Analysis of the temporal variability of silvicultural indicators at the Granma agroforestry enterprise using the DeepSeek AI v3.1 tool.

Authors

  • Carlos Enrique Barrios Fonseca Dirección Técnica y Desarrollo, Empresa Agroforestal Granma https://orcid.org/0009-0005-6637-8967
  • Licet Chávez Suárez Dirección de Investigación y Servicios Ambientales, Instituto de Investigaciones Agropecuarias “Jorge Dimitrov”, Granma https://orcid.org/0000-0002-7837-2168
  • Sergio Florentino Rodríguez Rodríguez Departamento Ingeniería Forestal, Facultad de Ciencias Agropecuarias, Universidad de Granma https://orcid.org/0000-0003-2923-5092
  • María de los Ángeles Pino Parada Grupo Desarrollo Agropecuario, Departamento Diseño, Empresa Nacional de Proyectos e Ingeniería del Ministerio de la Agricultura ENPA UEB Granma https://orcid.org/0009-0002-5227-353X
  • Armando Guillermo Antúnez Sánchez Universidad de Granma
  • Ana Luisa Figueredo Figueredo Universidad de Granma
  • Oandis Sosa Sánchez Asociación Cubana de Técnicos Agrícolas y Forestales ACTAF Filial Granma

DOI:

https://doi.org/10.56124/

Keywords:

gestión forestal, series temporales, indicadores silvícolas, inteligencia artificial, heterogeneidad espacial

Abstract

Sustainable forest management is based on the use of analytical tools that transform historical data into actionable knowledge. The purpose of this study was to evaluate the temporal dynamics of seven silvicultural indicators (planted area, area under maintenance, silvicultural management, harvesting, process efficiency, seedling production, and nursery establishment) in three Basic Business Units (Campechuela, Bayamo, and Yara) within the Granma Agroforestry Enterprise in Cuba during the period from 2019 to 2024. To this end, a quantitative methodology was implemented based on exploratory and statistical time-series analyses using Python 3.14.2, with the assistance of DeepSeek AI v3.1 for code generation and optimization. The results of the analysis revealed structured spatial heterogeneity, with statistically significant differences between municipalities for most indicators. This study obtained data on the highest values for planted area (median = 60 ha), silvicultural management (351.0 ± 41.2 ha), process efficiency (56.7 ± 11.8 %), and seedling production (48,833 ± 9,354 units). Furthermore, critical downward trends were observed in harvesting (-40%) and efficiency (-37.5%). This study identified profiles of smaller operational scale with greater temporal stability in the localities of Bayamo and Yara.

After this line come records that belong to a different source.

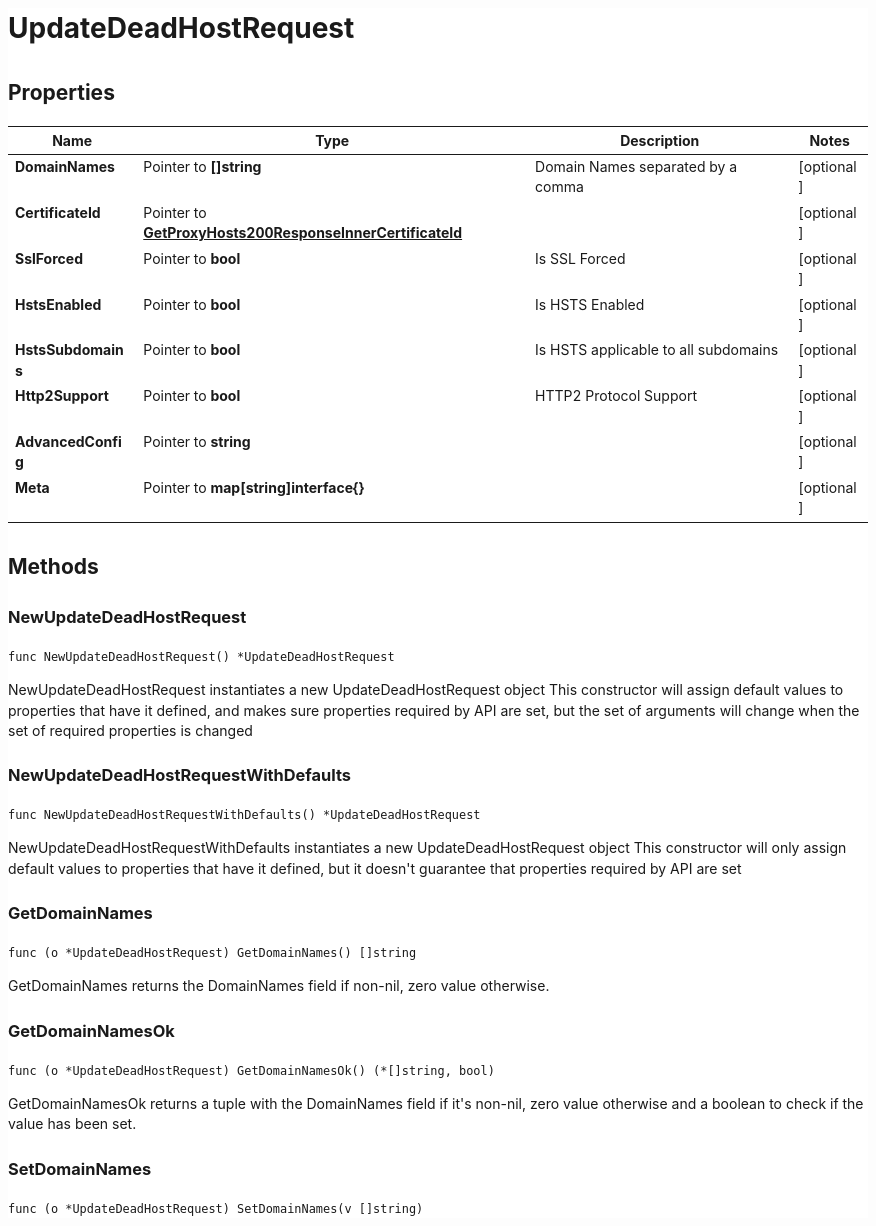 # UpdateDeadHostRequest

## Properties

Name | Type | Description | Notes
------------ | ------------- | ------------- | -------------
**DomainNames** | Pointer to **[]string** | Domain Names separated by a comma | [optional] 
**CertificateId** | Pointer to [**GetProxyHosts200ResponseInnerCertificateId**](GetProxyHosts200ResponseInnerCertificateId.md) |  | [optional] 
**SslForced** | Pointer to **bool** | Is SSL Forced | [optional] 
**HstsEnabled** | Pointer to **bool** | Is HSTS Enabled | [optional] 
**HstsSubdomains** | Pointer to **bool** | Is HSTS applicable to all subdomains | [optional] 
**Http2Support** | Pointer to **bool** | HTTP2 Protocol Support | [optional] 
**AdvancedConfig** | Pointer to **string** |  | [optional] 
**Meta** | Pointer to **map[string]interface{}** |  | [optional] 

## Methods

### NewUpdateDeadHostRequest

`func NewUpdateDeadHostRequest() *UpdateDeadHostRequest`

NewUpdateDeadHostRequest instantiates a new UpdateDeadHostRequest object
This constructor will assign default values to properties that have it defined,
and makes sure properties required by API are set, but the set of arguments
will change when the set of required properties is changed

### NewUpdateDeadHostRequestWithDefaults

`func NewUpdateDeadHostRequestWithDefaults() *UpdateDeadHostRequest`

NewUpdateDeadHostRequestWithDefaults instantiates a new UpdateDeadHostRequest object
This constructor will only assign default values to properties that have it defined,
but it doesn't guarantee that properties required by API are set

### GetDomainNames

`func (o *UpdateDeadHostRequest) GetDomainNames() []string`

GetDomainNames returns the DomainNames field if non-nil, zero value otherwise.

### GetDomainNamesOk

`func (o *UpdateDeadHostRequest) GetDomainNamesOk() (*[]string, bool)`

GetDomainNamesOk returns a tuple with the DomainNames field if it's non-nil, zero value otherwise
and a boolean to check if the value has been set.

### SetDomainNames

`func (o *UpdateDeadHostRequest) SetDomainNames(v []string)`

In particular, Yara exhibited significantly reduced variability in nursery production (CV = 7.7%). The analysis confirmed the existence of differential behavioral patterns that respond to structural factors related to institutional capacity and territorial logistics. It is concluded that spatial heterogeneity constitutes a fundamental organizing principle for forest management, requiring differentiated strategies that take into account the specific capacities of each territory to optimize the sustainability of the forestry program.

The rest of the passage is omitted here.